[Saved entries]
┄┄┄┄┄┄

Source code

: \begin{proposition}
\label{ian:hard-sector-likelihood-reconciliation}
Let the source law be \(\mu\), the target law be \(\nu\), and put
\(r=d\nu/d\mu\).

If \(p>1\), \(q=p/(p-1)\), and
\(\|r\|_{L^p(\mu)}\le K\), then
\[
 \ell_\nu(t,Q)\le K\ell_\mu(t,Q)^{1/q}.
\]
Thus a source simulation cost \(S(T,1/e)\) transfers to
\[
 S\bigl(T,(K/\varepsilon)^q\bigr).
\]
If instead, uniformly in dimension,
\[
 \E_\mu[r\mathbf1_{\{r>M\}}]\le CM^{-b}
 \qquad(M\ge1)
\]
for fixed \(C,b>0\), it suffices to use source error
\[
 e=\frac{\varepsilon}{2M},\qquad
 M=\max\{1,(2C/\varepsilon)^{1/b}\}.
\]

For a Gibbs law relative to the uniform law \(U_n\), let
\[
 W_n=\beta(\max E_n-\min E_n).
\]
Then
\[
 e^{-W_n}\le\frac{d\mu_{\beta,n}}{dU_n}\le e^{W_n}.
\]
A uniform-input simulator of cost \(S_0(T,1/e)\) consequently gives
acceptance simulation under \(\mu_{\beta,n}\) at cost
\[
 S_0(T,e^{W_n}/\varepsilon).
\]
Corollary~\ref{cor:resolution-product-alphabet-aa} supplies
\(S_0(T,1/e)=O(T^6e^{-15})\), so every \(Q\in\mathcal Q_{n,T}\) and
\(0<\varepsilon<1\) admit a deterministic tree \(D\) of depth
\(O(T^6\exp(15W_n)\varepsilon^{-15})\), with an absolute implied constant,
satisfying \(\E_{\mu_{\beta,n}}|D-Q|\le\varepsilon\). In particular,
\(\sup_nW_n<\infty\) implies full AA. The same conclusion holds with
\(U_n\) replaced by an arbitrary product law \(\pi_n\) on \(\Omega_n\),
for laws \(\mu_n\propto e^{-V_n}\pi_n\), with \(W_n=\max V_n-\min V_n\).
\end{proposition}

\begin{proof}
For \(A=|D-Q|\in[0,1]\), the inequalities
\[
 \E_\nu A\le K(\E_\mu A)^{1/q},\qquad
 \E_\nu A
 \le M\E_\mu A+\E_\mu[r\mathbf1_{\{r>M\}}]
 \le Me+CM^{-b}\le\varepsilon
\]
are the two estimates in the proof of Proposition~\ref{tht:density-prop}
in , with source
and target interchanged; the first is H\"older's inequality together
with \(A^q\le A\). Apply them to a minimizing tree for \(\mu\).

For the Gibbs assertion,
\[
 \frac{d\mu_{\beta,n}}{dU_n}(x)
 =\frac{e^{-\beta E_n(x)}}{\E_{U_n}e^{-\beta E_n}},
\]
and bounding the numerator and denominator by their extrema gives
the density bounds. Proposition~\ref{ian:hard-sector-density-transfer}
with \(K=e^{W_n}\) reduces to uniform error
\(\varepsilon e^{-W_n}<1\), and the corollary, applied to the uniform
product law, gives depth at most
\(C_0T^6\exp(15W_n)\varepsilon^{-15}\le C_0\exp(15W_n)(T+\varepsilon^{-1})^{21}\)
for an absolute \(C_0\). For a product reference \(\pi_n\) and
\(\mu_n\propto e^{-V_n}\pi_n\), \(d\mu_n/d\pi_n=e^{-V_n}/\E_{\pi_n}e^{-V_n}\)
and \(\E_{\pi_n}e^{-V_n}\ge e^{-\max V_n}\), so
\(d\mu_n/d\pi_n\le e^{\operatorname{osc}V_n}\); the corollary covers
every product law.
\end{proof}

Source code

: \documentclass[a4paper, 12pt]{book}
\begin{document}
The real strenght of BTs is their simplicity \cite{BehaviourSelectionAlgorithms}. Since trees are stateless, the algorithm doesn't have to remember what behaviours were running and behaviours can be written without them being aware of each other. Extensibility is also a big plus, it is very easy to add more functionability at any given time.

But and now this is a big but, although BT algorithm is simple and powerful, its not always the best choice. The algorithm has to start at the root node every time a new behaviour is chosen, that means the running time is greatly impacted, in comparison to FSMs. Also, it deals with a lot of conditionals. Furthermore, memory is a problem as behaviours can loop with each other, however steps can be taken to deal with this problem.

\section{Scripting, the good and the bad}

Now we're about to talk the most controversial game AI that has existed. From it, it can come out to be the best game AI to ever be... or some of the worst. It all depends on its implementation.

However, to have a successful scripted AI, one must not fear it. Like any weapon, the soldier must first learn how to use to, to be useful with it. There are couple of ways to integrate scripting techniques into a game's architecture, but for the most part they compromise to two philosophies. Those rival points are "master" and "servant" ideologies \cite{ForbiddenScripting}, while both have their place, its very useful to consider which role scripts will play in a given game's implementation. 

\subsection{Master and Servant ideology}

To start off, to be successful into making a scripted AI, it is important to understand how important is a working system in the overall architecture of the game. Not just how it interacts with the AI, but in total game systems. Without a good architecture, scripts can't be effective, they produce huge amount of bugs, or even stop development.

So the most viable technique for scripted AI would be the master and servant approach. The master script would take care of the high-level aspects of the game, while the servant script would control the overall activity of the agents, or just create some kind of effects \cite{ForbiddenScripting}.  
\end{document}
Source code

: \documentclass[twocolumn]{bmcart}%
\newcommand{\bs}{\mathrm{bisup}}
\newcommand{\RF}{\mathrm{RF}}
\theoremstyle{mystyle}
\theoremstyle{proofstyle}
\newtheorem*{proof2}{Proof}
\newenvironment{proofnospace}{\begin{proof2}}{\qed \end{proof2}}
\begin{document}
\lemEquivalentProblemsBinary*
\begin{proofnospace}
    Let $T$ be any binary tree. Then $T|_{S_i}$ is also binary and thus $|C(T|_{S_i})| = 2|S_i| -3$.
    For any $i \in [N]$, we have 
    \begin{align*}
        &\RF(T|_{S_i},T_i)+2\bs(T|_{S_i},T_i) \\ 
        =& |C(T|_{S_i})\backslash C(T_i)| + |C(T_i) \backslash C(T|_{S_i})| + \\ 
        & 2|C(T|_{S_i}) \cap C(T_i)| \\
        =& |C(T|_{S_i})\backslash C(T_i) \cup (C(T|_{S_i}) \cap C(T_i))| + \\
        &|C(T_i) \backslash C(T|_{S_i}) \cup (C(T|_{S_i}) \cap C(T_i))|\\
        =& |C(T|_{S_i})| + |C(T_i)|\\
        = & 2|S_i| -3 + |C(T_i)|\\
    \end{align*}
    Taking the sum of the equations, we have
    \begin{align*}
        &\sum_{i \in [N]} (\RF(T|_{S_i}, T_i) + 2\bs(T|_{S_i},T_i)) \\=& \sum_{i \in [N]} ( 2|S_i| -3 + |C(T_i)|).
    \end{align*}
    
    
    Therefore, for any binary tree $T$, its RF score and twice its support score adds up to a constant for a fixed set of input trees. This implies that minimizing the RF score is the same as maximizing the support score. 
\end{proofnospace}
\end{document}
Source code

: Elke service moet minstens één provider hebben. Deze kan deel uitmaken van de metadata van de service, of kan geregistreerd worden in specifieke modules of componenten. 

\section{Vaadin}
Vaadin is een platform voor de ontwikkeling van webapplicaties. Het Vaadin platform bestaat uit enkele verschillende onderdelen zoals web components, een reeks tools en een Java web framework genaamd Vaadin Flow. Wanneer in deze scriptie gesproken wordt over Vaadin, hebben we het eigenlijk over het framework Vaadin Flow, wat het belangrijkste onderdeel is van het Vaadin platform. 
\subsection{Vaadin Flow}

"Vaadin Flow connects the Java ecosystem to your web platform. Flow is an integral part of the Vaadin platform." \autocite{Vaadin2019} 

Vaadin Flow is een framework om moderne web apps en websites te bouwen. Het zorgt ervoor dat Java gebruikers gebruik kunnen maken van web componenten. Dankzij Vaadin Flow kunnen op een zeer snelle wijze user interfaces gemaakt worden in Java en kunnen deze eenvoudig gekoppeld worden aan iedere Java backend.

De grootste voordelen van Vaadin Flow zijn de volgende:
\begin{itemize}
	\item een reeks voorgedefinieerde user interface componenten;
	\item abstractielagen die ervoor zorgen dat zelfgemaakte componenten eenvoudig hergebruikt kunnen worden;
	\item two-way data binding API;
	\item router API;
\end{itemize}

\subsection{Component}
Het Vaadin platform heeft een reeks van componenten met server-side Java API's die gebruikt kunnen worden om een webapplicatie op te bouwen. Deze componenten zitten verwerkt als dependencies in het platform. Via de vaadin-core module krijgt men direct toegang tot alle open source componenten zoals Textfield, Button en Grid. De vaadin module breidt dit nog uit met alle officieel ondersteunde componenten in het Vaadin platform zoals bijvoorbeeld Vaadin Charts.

┄┄┄┄┄┄

- [TASK BRIEF]: Check every line in the entries for the word "running". State how many have it, with no other text.

- [SOLUTION]: 2